第6回 溶接を学ぼう~ボルト溶接編~
2024年12月16日
前回、ナット溶接で使われる部品について学んだきゃっぱくん。
今回は、ボルト溶接で使われる部品について学んでいきましょう。
【ボルト溶接用下側部品】
ボルト溶接では、専用の下側部品が多く存在します。

上図は、ボルト打ち電極一体タイプです。
第2回で学んだ、キャップチップとシャンクが一体化している商品と同じように、直接ストレートホルダーに差し込んで使用します。
内側にKCFスリーブ(表面に絶縁被膜を持った金属)が圧入されています。
これは、溶接する際ボルトのねじ部分が下部電極内部に入り込むため、電極部に触れ張り付かないようにするためです。

次に、ボルト打ち電極分離タイプです。
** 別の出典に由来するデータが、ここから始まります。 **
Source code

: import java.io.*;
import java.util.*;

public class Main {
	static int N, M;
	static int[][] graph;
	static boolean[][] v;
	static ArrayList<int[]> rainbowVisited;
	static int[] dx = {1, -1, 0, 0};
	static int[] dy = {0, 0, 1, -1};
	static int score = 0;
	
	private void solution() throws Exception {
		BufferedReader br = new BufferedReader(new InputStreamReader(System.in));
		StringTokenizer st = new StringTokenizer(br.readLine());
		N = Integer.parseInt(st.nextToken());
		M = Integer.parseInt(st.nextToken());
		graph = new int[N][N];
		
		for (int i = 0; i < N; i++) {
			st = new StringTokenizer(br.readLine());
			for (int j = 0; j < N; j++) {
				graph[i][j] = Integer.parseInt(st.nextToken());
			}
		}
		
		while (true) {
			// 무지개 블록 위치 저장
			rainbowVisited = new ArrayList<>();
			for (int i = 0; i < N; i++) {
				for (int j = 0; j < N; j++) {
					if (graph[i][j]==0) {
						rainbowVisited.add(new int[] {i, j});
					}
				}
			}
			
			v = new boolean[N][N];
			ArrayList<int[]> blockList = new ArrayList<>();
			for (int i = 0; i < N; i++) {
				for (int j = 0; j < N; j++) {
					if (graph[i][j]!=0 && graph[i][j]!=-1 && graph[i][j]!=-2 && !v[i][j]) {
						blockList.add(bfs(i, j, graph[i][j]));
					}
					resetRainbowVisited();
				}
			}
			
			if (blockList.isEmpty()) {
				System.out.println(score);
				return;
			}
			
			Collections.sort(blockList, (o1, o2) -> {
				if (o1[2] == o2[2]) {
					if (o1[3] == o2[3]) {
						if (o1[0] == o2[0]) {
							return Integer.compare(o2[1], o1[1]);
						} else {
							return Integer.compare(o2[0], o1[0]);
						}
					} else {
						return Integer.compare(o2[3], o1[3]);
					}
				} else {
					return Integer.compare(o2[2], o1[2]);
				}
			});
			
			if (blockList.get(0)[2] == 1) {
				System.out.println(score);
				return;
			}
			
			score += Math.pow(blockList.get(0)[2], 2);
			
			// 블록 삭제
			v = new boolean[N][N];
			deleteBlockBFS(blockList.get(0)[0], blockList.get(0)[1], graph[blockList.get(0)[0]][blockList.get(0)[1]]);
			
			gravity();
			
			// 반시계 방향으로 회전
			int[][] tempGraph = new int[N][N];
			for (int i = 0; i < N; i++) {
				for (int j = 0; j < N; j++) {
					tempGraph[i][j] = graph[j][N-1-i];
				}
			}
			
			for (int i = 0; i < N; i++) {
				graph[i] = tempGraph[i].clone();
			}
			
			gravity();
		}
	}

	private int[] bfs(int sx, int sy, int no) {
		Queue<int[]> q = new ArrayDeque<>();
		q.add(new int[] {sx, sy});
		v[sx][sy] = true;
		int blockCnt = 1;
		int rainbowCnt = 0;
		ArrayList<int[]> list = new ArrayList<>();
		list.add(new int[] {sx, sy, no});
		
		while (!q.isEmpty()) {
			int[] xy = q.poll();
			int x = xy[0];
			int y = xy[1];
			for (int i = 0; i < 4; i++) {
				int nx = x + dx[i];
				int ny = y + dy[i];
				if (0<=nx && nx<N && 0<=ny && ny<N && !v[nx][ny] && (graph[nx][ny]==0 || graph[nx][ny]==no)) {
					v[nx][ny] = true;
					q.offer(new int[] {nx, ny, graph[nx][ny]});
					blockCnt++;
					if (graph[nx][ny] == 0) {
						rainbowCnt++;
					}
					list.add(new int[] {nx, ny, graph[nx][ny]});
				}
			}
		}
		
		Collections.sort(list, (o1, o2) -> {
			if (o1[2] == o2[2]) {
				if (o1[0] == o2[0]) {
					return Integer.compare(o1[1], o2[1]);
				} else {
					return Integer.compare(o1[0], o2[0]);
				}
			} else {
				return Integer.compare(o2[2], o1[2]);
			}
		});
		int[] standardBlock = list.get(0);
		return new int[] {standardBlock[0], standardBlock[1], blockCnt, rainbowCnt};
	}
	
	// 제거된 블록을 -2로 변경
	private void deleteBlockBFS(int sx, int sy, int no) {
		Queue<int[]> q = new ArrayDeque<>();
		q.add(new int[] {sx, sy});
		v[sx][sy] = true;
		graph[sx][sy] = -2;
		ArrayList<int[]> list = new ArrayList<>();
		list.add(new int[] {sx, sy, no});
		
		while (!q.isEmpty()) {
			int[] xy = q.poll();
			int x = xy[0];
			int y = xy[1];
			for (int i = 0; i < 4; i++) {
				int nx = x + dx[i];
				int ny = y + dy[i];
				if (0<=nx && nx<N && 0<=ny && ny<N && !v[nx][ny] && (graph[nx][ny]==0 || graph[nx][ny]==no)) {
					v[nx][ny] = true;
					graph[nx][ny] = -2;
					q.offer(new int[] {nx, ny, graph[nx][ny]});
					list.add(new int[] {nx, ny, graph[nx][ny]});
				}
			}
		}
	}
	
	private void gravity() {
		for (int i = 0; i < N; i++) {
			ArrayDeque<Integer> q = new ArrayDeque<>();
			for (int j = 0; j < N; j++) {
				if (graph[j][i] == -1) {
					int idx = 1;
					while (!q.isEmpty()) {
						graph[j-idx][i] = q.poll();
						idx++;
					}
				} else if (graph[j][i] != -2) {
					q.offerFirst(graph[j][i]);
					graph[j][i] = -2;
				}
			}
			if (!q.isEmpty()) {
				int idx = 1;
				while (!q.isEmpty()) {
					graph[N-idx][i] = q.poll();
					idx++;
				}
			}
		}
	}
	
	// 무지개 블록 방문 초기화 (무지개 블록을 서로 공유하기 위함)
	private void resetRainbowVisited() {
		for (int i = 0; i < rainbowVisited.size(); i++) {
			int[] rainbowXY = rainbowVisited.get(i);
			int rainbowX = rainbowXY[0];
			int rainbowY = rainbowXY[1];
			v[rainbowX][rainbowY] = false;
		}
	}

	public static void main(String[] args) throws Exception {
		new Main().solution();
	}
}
一体型同様内側にKCFスリーブが圧入されています。
別途下部電極ホルダーと組み合わせて使用するため、上部分のみの交換で済みます。
ですが、キャップチップは研磨(鉛筆を削るように、古い部分を取り除き元に戻すこと)が可能ですが、こちらの部品はKCFスリーブの被膜が取れるため研磨ができません。
どちらもスリーブの被膜が剥がれた時点で買い替えが必要となり、頻繁に交換する必要があります。
その問題を解決するのが、下部電極サイパーとサイパーチップです。

こちらの部品は、中の絶縁部品であるサイパーにセラミックス(そのものが絶縁体の素材)を用いているため、絶縁性が高く耐摩耗性(削れにくさ)に優れています。
絶縁部品が割れない限り半永久的に使用が可能ですが、割れていることに気づかず不具合が起こる可能性があるため、管理が必要です。
【厚さ3mmのプロジェクション溶接用チップ!?】
当社オリジナル商品として、ナット・ボルト溶接用段付きワッシャー「UFO」があります。

打点位置の3mm部分のみの交換が可能で、捨てる部分が少ないため環境に優しく低コストです。
溶接熱で鈍った部分のみを交換するため、研磨して使用するよりも耐久性が保たれます。
今回はここまで!
次回のコラムでお会いしましょう。